O cinísmo da democracia...
Arrancou com o pé esquerdo e da forma mais caricata a Legislativas 2024-2028.
Quanto ao surrealismo político que marcou o arranque do mandato Parlamentar, o que deveria ser um momento com dignidade e elevação, foi transformado num circo, pelos suspeitos do costume, onde não faltou um inqualificável desrespeito pela Casa da Democracia, pelos portugueses e pelos eleitores, ao ponto de haver Deputados, a quem os eleitores (independentemente das opções ideológicas, partidárias ou do mero "protesto") consignaram a sua representação democrática, que se deram ao trabalho de brincar com o momento solene da eleição da Presidência da Assembleia da República anulando os seus votos (7) com desenhos e inscrições, quais criancinhas de escola primária.
Este mais não é do que o espelho dos inconsequentes “votos de protesto” e do que nos estará reservado no que diz respeito à promoção e consolidação da democracia, ao desenvolvimento do país e à valorização dos problemas e das preocupações dos portugueses.
Ultrapassando toda a bagunçada criada à direita, esquecendo, até, a ingenuidade político-partidária com que o PSD tratou o processo, acabou por ser o PS o “adulto na sala” e a encontrar uma solução (após mais dois momentos eleitorais, mesmo assim, ganhos por Francisco Assis/PS, diga-se, numa candidatura apresentada apenas após o PSD ter avançado, num primeiro momento, que não recandidatava Aguiar-Branco) que, não sendo inédita no quadro parlamentar, marca um posicionamento político evidente: é e será o PS a balança do equilíbrio na defesa das Instituições e dos valores da democracia e a principal referência na oposição.
No entanto, de forma questionável, apesar de toda a pressão e chantagem que o Chega colocou no PSD, de todo o folclore gerado no processo que noutras circunstâncias teve desafios democráticos particularmente exigentes, mas nunca a "palhaçada" a que se assistiu nos dois primeiros dias da Assembleia da república, o cinismo da política veio à tona, com todos os riscos que isso representa para a democracia e para a governabilidade e instabilidade política nacional. Algo que até o Iniciativa Liberal percebeu, demarcando-se claramente no momento do voto para a eleição das vice-presidências da Assembleia da República. O mesmo, já tinha percebido Rui Rio em 2019 e 2022 quando a bancada social-democrata (e bem) chumbou as candidaturas do Chega.
Não é justificável, aliás, é criticável, o sentido de voto do PSD na eleição da vice-presidência proposta pela extrema-direita neofascista (a mais baixa de todos e perto do limite: apenas os votos da AD e do Chega, ao contrário de todos os outros muito mais consensuais e alargados). E estas faturas, em termos políticos e democráticos, pagam-se caro no futuro.

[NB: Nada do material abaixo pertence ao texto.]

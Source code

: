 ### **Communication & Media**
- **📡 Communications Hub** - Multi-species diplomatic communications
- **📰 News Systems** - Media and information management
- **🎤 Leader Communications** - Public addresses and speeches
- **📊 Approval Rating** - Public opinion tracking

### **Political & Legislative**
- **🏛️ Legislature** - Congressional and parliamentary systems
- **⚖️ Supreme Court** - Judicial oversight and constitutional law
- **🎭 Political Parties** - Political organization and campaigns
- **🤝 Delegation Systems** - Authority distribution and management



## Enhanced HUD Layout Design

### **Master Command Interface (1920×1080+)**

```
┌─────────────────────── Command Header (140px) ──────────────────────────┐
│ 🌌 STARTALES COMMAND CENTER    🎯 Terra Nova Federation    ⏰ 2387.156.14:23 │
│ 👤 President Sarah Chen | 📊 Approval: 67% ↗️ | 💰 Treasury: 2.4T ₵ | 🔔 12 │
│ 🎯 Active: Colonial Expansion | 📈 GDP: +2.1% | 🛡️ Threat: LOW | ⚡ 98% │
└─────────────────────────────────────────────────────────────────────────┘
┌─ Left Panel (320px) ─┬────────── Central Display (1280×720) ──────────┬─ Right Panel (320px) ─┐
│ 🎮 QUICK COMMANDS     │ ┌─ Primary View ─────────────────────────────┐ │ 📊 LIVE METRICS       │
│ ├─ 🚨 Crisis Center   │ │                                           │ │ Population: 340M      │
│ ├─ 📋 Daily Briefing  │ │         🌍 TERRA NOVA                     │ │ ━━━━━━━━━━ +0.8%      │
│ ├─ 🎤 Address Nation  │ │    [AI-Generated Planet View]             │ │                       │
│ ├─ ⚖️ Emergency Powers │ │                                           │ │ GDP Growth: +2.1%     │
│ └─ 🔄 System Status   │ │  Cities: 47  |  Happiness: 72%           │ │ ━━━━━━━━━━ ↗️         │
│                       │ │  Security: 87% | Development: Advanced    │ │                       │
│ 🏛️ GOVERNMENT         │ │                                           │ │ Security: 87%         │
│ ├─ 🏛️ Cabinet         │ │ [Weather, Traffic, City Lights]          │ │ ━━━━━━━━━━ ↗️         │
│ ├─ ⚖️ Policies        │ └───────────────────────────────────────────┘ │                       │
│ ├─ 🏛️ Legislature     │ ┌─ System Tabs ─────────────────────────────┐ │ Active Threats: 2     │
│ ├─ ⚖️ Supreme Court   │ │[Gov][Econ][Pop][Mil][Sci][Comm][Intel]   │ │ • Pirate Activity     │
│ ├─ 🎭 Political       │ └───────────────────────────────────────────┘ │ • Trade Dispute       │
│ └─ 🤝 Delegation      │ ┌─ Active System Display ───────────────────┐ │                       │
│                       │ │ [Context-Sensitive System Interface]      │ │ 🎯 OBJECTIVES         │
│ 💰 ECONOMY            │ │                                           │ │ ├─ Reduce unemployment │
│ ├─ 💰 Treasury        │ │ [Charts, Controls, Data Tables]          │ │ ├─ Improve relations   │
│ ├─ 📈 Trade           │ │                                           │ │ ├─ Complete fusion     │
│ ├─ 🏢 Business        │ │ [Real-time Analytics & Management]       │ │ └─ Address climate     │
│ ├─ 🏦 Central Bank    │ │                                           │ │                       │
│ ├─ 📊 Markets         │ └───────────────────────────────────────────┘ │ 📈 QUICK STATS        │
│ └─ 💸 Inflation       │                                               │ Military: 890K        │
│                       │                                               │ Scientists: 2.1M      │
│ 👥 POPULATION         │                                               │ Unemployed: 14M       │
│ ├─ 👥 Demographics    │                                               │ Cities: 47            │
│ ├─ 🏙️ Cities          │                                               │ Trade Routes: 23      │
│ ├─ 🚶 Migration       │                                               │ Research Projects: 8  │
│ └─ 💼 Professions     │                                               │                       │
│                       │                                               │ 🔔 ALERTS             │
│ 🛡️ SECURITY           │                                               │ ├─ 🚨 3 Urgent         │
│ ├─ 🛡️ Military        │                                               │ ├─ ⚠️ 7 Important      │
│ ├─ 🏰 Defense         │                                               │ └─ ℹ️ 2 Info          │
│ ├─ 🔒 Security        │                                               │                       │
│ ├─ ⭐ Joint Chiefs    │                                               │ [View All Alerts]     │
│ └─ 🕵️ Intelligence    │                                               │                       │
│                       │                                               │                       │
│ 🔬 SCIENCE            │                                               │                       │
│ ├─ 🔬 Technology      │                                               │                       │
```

E tudo isto não será indiferente ao que se vizinha para esta legislatura quando analisamos os resultados das votações em causa.
Aguiar-Branco foi eleito com 160 votos (PSD + CDS + PS + 2 votos), depois do acordo formalizado com o PS (o que já poderia ter ficado resolvido no primeiro dia e no primeiro momento), registando-se ainda 18 votos em branco (IL + Esquerda) e nenhum voto nulo, num universo de 228 deputados votantes e excluindo os 50 votos na outra candidatura apresentada.
Para as Vice-presidências (227 deputados dos 230 eleitos):
(a maior votação) Marcos Perestrello, eleito pelo círculo de Lisboa na lista do PS, contou com 169 votos a favor (Esquerda+PSD+CDS) e 57 brancos e um nulo (IL + Chega);
Rodrigo Saraiva, eleito pelo círculo de Lisboa na lista do IL, obteve 144 votos a favor (PSD+CDS+IL+parte da Esquerda), 82 brancos e um nulo (outra parte Esquerda+Chega);
Teresa Morais, eleita por Setúbal na lista do PSD, teve 140 votos a favor (PSD+CDS+IL+parte PS), 86 votos brancos e um voto nulo (outra parte PS+Esquerda+Chega);
Diogo Pacheco de Amorim (ideólogo do Chega) foi eleito apenas com 129 votos a favor, do Chega e PSD. O que apesar de ser a democracia a funcionar não deixa de ser o cinismo da própria democracia a deixar-se corroer por dentro.
Como disse, de forma excelente, Francisco Assis esta eleição deste Vice-presidente para um dos cargos de maior relevância política e democrática no país e todo o que foi este momento inicial desta 26.ª legislatura demonstra bem qual o papel do Chega na democracia: não é de oposição, de construção de alternativa, de solução para o país. É apenas a oposição ao regime democrático e à liberdade.
Ficar refém deste receio, ficar refém de um inócuo silêncio, significa alhearmo-nos na defesa da democracia. E isso é impensável e imperdoável nos 50 anos do 25 de Abril de 74.